ビルドアップ、セットプレーには工夫が見えた

 もっとも、前半の出来は決して悪くはなかった。

 ボールを支配したのはコロンビアだったが、日本もただ守っていたわけではない。試合前、センターバックの田中隼人(柏レイソル)が「コロンビア戦ではもっとビルドアップしていきたい」と語っていたように、日本もボールを動かして攻撃を構築したり、ゲームを落ち着かせたりする時間を作れていた。

 その際、カギを握ったのが山根陸(横浜F・マリノス)の立ち位置だ。サイドバックとセンターバックの間に臨機応変に落ち、ビルドアップを助けるとともにサイドバックを押し上げる役目を果たす。山根が振り返る。

「全員がいいポジションを取ってボールを運ぶというのがチームのコンセプト。その中で2センターバックが相手2枚に見られていたので、最初は間で覗いていましたけど、センターバックも出しづらそうだったので、一回割り切って外にポジションを取ってみたら案外受けられた。
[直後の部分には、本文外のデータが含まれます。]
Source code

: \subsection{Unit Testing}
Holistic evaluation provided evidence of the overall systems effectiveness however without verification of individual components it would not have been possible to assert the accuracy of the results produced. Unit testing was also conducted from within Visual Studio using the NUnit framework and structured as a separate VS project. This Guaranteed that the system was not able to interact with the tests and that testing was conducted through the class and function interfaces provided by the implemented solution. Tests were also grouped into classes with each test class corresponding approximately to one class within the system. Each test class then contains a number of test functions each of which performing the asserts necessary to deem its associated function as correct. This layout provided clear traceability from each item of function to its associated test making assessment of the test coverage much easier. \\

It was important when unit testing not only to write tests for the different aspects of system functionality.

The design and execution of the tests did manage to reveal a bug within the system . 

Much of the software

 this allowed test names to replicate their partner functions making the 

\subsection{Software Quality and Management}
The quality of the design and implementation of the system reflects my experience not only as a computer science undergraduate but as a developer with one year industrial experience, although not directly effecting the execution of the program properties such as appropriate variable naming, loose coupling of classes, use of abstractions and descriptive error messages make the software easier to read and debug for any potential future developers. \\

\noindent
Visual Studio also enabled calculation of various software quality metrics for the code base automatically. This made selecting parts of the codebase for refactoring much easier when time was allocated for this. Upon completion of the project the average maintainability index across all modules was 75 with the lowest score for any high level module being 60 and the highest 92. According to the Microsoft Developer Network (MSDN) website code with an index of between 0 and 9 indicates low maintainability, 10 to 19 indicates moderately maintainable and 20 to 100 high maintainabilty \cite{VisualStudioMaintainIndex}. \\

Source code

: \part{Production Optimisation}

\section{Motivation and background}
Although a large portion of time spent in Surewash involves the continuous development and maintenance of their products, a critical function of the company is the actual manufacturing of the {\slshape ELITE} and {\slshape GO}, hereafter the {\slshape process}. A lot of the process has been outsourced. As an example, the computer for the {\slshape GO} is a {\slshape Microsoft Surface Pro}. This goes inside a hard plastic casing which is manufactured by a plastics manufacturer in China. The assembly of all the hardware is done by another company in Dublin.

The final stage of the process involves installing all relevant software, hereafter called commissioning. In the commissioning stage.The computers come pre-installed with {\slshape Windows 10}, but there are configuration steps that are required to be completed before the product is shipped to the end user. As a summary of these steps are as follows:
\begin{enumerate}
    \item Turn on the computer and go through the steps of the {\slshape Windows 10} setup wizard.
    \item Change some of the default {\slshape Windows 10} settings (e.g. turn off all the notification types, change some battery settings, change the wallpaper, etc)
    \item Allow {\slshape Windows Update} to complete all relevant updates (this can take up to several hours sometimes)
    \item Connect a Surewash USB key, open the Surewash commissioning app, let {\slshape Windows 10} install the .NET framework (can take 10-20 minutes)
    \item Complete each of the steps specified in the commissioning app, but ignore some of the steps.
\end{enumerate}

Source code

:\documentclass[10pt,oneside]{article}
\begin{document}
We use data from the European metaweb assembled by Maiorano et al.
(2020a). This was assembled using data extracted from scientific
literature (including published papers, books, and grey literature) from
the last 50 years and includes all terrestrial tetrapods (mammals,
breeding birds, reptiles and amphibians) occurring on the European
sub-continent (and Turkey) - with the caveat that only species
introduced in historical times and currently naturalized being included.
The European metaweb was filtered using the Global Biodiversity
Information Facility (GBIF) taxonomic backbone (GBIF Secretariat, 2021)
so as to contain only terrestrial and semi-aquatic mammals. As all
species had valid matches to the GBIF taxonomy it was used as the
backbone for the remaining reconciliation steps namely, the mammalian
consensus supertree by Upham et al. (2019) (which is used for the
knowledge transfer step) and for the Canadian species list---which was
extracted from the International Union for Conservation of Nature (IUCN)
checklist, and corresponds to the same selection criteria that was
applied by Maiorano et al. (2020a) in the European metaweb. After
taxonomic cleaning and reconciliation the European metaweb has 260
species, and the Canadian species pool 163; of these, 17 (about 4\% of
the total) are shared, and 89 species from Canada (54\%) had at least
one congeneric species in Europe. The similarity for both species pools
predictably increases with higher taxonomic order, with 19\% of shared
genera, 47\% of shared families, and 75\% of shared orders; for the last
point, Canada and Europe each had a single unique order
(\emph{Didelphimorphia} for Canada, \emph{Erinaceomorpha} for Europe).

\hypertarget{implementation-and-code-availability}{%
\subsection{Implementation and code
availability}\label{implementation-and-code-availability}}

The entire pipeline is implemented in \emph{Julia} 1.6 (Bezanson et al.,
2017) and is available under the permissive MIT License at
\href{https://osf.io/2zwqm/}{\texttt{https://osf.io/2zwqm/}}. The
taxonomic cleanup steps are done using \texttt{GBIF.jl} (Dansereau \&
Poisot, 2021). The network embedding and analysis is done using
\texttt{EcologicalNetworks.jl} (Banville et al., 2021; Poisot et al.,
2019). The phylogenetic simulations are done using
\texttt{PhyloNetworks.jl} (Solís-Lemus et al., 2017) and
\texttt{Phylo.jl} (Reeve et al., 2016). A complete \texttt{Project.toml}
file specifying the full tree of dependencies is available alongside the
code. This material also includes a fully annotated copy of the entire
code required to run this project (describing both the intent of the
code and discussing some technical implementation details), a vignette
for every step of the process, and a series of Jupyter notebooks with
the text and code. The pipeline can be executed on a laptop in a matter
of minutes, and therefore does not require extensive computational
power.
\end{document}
 そこで相手がどう変化するか見ていたんですけど、修正する感じがなかったので、(福井)太智(バイエルン)と玖生との距離感だけ離れすぎないように意識して、うまくボールが入った。自分が前を向いたときもみんながいいポジションを取れていたので、 僕としては窮屈感も孤独感もなく、やりやすかったです」

 16分には右サイドバックの高井幸大(川崎フロンターレ)が右サイドを突破してクロス。ファーサイドで待つ松木に届く寸前で相手DFにクリアされてしまったが、決定機を作り出すことに成功した。

 29分にはチェイス・アンリ(シュツットガルト)の縦パスを収めた熊田直紀(FC東京)がスルーパスを繰り出し、北野のシュートからコーナーキックを獲得する。このセットプレーを鮮やかに先制点に結びつけてみせるのだ。

 福井のショートコーナーから北野のヒール、福井のマイナスのクロスから山根が蹴り込んだ一連のプレーはトレーニングの賜物で、「自分たちが狙っていたとおり」と福井も手応えを滲ませた。

後半の失速、ピッチで何が起きていた?

 それだけに残念だったのが、後半の失速である。

 ギアを上げてきたコロンビアの激しいフィジカルコンタクトとスピードに飲み込まれ、53分、59分と立て続けに失点を喫してしまう。

 1失点目の場面では、ドリブルで仕掛けてきた相手の左ウイングに高井がアプローチした瞬間、裏に抜けた相手の左サイドバックにパスを通され、右サイドを攻略された。

 2失点目の場面でも、スローインから高井と山根の間を割られ、またしても右サイドから侵入を許してしまった。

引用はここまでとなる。